_PROBLEM DETAILS_
Return verbatim all lines from the first one in the records to the line with "## 4. Integrating maps", both ends kept.

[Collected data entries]
----

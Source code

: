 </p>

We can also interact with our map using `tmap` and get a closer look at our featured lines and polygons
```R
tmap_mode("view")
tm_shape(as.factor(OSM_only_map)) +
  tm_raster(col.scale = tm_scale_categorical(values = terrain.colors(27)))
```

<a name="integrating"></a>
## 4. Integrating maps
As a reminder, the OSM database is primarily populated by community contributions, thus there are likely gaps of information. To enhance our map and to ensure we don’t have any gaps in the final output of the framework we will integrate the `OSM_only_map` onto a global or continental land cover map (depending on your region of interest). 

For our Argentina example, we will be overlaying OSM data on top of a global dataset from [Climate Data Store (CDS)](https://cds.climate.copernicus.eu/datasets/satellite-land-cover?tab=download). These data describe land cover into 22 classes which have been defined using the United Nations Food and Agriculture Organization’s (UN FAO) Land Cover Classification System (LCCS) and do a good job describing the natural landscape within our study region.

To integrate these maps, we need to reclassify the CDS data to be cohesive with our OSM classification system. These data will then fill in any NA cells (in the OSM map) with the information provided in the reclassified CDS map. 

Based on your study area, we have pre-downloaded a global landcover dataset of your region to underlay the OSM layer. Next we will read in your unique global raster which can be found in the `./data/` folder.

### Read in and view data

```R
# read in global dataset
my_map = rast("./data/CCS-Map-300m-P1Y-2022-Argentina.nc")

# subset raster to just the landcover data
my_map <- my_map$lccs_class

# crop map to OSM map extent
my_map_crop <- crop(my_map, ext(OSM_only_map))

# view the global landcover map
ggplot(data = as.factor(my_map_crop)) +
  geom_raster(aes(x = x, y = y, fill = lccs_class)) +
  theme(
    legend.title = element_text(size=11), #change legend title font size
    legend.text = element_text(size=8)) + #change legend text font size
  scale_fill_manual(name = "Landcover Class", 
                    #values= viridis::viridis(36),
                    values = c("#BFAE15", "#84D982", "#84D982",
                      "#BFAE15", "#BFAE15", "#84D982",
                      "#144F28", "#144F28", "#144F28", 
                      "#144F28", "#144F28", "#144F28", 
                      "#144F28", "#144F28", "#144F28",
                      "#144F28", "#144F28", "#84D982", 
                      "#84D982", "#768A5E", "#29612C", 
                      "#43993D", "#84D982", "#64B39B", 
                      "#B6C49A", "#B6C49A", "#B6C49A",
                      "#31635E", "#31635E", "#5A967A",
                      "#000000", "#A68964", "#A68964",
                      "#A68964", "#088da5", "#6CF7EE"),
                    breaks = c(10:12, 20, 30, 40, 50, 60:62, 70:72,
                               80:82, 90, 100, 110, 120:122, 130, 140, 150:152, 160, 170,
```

----

_RESPONSE AREA_
Source code

: </p>

We can also interact with our map using `tmap` and get a closer look at our featured lines and polygons
```R
tmap_mode("view")
tm_shape(as.factor(OSM_only_map)) +
  tm_raster(col.scale = tm_scale_categorical(values = terrain.colors(27)))
```

<a name="integrating"></a>
## 4. Integrating maps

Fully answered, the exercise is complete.